Verlässliche Zahlen gibt es nicht, aber allein in der Berliner Hauptstadtregion werden bis zu 30.000 Israelis vermutet. Glaubt man einer Studie der Bertelsmann-Stiftung wurden als Umzugsgründe „Freiheit, Selbstverwirklichung und die vergleichsweise niedrigen Lebenshaltungskosten“ genannt. Inwiefern auf Grund der Entwicklungen in Israel und der erschreckenden Zunahme an antisemitischen Straftaten und Vorfällen dieser lebendige Austausch ausgerechnet mit Deutschland beibehalten wird, ist abzuwarten.
Fritz hat in seinem Buch auch den „Berliner Isrealis“ das Wort gegeben. So, Ron Segal, einem in Rehovot bei Tel Aviv geborenen Schriftsteller. Segal ist nach Charlottenburg gezogen. Dorthin, wo einst seine Großmutter lebte. Als einzige der Familie schaffte sie es, sich als junges Mädchen ins britische Mandatsgebiet zu flüchten.
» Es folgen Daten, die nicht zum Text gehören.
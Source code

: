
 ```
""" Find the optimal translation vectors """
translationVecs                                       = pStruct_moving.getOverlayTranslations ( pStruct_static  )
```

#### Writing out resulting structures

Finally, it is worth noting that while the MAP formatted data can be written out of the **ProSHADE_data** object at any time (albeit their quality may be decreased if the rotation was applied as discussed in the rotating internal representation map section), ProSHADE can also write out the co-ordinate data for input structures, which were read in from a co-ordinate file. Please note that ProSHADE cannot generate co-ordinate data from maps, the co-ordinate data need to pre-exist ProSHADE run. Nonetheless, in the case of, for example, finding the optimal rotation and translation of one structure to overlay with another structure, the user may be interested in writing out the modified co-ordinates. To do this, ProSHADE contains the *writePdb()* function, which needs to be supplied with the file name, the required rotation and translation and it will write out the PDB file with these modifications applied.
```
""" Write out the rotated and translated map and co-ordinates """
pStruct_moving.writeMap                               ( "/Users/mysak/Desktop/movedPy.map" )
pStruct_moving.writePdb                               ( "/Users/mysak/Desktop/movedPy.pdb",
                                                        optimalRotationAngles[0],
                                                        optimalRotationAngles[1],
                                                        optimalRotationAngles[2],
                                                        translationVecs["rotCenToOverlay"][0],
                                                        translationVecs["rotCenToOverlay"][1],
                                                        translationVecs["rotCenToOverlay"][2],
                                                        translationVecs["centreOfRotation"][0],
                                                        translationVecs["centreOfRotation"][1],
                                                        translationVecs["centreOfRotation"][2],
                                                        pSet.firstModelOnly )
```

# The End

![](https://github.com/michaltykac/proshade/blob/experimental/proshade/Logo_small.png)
Die Familie wurde von den Nazis nach Riga deportiert und dort ermordet. Sie, die Segal Deutsch beibrachte, hat natürlich ein zwiespältiges Verhältnis zu Deutschland. Doch auch sie hört nicht auf, Berlinerin zu sein.
Inwiefern Deutschland, seine Kultur und Sprache noch Bezugspunkt ist, wird auch an einer anderen Begegnung geradezu berührend deutlich. Einmal tritt eine ältere Frau an Fritz heran, erkennt sofort in ihm den Deutschen und bittet ihn um einige Worte in seiner Sprache. Ihr Vater war Deutscher, sie höre diese Sprache so gern.
Einladung zum Nachdenken
Nach vielen Romanen, der letzte trägt den hintergründigen Titel „Auffliegende Papageien“, und Erzählbänden erweist sich der Schriftsteller auch mit diesem Reisebuch als ein meisterhafter Erzähler, der neben politisch-analytischen Passagen auch die sinnlichen Eindrücke wahrzunehmen und zu beschreiben in der Lage ist, wodurch dem Leser ein farbiges, schillerndes Bild des zeitgenössischen Israel vermittelt wird.
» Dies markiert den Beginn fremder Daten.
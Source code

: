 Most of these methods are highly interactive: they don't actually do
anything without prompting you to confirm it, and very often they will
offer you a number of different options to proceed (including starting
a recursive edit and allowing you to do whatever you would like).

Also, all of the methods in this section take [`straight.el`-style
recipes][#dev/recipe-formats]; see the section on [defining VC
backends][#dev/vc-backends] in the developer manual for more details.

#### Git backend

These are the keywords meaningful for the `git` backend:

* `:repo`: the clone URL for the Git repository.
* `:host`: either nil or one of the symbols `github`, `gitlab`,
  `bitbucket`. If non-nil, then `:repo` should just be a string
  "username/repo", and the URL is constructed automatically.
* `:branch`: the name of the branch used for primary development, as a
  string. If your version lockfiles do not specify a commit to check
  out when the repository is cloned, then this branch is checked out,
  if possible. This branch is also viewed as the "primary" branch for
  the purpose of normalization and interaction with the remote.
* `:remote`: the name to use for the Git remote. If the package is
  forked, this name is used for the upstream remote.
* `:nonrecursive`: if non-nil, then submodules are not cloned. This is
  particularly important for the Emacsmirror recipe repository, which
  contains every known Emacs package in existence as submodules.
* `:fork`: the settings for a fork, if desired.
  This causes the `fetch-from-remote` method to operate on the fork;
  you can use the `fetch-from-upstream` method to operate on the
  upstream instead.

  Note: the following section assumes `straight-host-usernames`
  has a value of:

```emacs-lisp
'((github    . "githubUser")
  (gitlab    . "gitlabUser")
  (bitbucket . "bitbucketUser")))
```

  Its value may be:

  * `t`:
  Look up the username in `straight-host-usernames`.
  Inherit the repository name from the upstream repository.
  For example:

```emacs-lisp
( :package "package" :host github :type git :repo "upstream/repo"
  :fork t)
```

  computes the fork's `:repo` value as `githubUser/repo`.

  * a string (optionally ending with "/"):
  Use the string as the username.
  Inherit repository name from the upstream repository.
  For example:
Das Buch ist eine Einladung zum Nachdenken über Israel und zur Reise in dieses Land, das auf eine viertausendjährige Tradition zurückblickt, auf die man allerorten stößt und auf die sich Israel auch bezieht. Es erfasst nicht mehr die neue, traurige Realität, die seit dem 7. Oktober Einzug gehalten hat. Das ist kein Nachteil. Zwar ist die Unbeschwertheit, mit der der Schriftsteller das Rockfestival in der Negev besuchte, dahin. Aber wenn man sich diese Tatsache vor Augen hält, kann man dieses Buch auch als ein Zeugnis einer friedlicheren Zeit betrachten. Selbst wenn sie gar nicht so friedlich war, erscheint sie uns heute so. Zu den beängstigenden aktuellen Botschaften zählt auch die Aussicht auf eine ungewisse Zukunft in einer fragilen Welt. Umso wichtiger ist es, aufeinander zuzugehen, Vorurteile abzubauen und für ein Miteinander zu werben. Genau dies macht das Buch von Michael G. Fritz. Keine Frage, es ist ein großer Gewinn, denn es versöhnt auf seine Weise.
Übrigens ist Ron Segal vor kurzem trotz des Krieges nach Israel geflogen, um mit seiner Familie die Großmutter zu beerdigen, die mit 103 Jahren gestorben ist.
Michael G. Fritz, „Meinen Apfelstrudel sollten Sie sich nicht entgehen lassen – Schalom, Begegnungen in Israel“, Mitteldeutscher Verlag, 20,00 €.